[Raw data Boundary: Start]

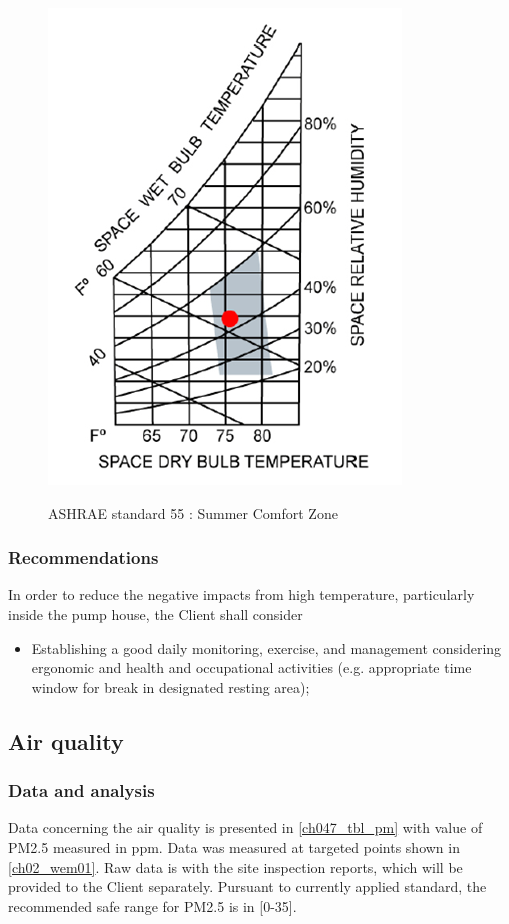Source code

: \begin{figure}[!htb]
	\includegraphics[scale=2]{figures/ch047_ashrae_psychrometrics} \\
	\caption{ASHRAE standard 55 : Summer Comfort Zone}
	\label{ch047_ashrae_psychrometrics} 
\end{figure}

\subsubsection{Recommendations}
In order to reduce the negative impacts from high temperature, particularly inside the pump house, the Client shall consider

\begin{itemize}
	\item Establishing a good daily monitoring, exercise, and management considering ergonomic and health and occupational activities (e.g. appropriate time window for break in designated resting area);

\end{itemize}

\subsection{Air quality}\label{aq01}

\subsubsection{Data and analysis}
Data concerning the air quality is presented in \ref{ch047_tbl_pm} with value of PM2.5 measured in ppm. Data was measured at targeted points shown in \ref{ch02_wem01}. Raw data is with the site inspection reports, which will be provided to the Client separately. Pursuant to currently applied standard, the recommended safe range for PM2.5 is in [0-35].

[Raw data Boundary: End]

Required work: In the entries above, some lines hold the string "standard". Copy each of them.

Task output:
	\caption{ASHRAE standard 55 : Summer Comfort Zone}
Data concerning the air quality is presented in \ref{ch047_tbl_pm} with value of PM2.5 measured in ppm. Data was measured at targeted points shown in \ref{ch02_wem01}. Raw data is with the site inspection reports, which will be provided to the Client separately. Pursuant to currently applied standard, the recommended safe range for PM2.5 is in [0-35].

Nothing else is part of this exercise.